■ Task brief ■
Each line below from the one containing "### Which hosting" through the one containing "Among our top" is to be given again exactly, and no line outside that span.

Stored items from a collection
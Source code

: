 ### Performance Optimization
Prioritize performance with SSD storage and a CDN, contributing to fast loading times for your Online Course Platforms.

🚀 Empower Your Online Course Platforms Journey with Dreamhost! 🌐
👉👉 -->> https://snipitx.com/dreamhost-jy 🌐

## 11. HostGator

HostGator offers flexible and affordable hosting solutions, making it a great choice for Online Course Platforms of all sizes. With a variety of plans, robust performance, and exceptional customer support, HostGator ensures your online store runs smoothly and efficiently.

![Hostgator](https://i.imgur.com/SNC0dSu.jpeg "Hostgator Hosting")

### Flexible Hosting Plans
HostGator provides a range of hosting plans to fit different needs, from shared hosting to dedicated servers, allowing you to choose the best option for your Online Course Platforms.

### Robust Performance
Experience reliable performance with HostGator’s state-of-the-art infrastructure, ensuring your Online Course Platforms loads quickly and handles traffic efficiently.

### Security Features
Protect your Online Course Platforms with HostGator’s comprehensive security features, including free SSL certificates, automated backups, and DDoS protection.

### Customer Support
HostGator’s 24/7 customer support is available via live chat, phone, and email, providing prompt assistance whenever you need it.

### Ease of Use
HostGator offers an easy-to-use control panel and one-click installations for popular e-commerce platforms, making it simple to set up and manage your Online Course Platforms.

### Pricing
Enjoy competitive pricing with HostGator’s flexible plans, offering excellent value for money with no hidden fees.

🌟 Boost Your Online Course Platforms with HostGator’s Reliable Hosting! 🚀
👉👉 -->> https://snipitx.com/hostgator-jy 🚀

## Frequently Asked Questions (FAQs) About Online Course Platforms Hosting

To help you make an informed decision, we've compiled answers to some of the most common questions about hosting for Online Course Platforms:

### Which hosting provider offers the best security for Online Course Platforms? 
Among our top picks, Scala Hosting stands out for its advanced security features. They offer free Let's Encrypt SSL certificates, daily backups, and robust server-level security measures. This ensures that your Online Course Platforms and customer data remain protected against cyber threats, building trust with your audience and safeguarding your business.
...
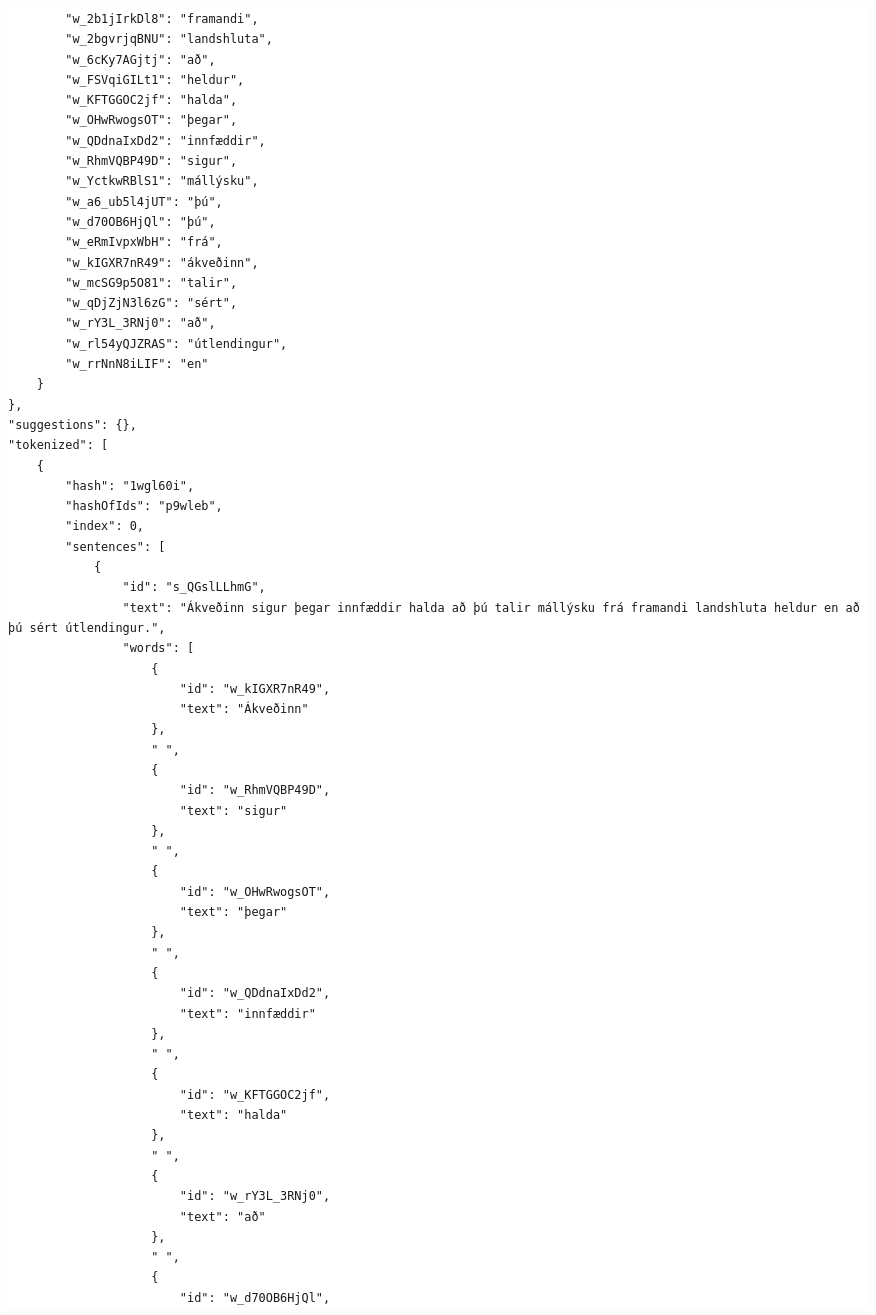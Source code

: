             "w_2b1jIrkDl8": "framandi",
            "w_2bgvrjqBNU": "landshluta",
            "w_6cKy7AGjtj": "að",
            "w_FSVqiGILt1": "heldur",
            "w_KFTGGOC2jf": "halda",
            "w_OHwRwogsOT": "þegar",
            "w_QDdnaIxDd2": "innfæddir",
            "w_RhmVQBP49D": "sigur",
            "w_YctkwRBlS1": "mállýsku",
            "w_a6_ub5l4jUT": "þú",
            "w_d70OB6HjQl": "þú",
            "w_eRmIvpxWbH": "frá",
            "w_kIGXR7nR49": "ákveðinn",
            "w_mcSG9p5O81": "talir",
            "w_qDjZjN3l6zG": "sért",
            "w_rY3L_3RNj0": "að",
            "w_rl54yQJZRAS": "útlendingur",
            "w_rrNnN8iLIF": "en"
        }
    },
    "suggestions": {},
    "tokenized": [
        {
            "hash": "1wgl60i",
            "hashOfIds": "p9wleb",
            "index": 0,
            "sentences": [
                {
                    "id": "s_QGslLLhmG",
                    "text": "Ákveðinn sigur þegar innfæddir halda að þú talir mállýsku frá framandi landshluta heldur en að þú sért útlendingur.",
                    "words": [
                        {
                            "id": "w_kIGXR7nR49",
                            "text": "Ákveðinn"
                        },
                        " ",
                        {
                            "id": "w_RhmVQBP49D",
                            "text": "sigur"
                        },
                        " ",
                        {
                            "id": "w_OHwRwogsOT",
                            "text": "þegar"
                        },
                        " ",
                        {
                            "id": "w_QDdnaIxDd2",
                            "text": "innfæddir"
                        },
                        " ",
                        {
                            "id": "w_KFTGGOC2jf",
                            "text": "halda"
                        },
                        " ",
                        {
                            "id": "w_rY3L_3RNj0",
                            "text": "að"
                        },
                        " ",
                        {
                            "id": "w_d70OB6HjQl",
---
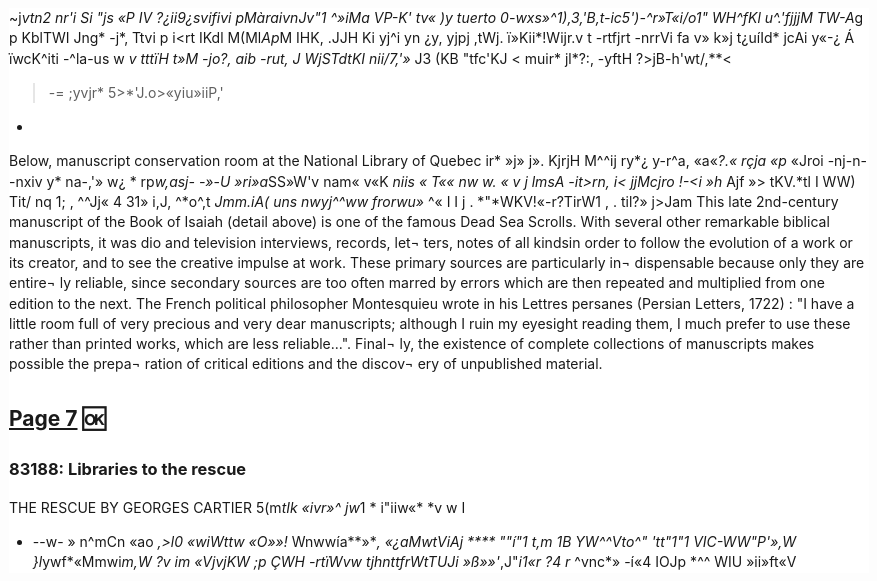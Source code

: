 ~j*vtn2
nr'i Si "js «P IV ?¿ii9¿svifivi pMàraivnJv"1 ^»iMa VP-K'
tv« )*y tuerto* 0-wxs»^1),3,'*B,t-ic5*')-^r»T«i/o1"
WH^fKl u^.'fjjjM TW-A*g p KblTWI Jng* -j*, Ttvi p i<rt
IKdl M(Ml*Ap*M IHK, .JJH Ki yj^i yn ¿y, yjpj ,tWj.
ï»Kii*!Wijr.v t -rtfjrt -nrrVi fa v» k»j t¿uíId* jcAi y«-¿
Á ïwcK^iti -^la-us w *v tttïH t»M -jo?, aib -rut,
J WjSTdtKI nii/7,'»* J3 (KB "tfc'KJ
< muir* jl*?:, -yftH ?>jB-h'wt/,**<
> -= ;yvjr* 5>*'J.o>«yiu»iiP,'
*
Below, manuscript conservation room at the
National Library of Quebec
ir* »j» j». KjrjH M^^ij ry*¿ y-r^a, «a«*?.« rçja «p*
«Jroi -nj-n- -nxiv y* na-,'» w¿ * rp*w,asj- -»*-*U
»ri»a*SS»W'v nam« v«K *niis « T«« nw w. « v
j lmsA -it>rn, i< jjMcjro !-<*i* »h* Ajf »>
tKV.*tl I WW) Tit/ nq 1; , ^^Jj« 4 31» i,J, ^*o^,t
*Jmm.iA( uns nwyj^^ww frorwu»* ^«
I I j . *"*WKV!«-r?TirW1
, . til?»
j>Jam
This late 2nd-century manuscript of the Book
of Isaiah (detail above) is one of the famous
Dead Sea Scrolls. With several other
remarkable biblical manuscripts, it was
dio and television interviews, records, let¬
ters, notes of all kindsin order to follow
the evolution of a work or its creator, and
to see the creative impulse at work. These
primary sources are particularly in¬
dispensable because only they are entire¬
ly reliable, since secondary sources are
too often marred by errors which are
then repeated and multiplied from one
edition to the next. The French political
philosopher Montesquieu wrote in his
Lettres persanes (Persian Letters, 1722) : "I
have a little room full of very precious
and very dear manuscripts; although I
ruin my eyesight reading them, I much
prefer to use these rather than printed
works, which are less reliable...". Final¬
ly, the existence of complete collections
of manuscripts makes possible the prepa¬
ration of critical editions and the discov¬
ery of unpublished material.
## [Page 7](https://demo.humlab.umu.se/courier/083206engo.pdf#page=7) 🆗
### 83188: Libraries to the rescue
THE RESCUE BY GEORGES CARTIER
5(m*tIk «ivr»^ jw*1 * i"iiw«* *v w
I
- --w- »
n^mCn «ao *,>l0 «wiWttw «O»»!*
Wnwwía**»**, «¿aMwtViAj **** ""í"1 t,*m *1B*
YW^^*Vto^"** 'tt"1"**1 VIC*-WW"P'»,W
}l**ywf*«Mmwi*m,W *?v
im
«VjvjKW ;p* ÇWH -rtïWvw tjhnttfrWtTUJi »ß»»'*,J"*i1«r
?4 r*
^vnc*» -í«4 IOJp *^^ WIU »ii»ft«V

■ Reply to the task ■
### Which hosting provider offers the best security for Online Course Platforms? 
Among our top picks, Scala Hosting stands out for its advanced security features. They offer free Let's Encrypt SSL certificates, daily backups, and robust server-level security measures. This ensures that your Online Course Platforms and customer data remain protected against cyber threats, building trust with your audience and safeguarding your business.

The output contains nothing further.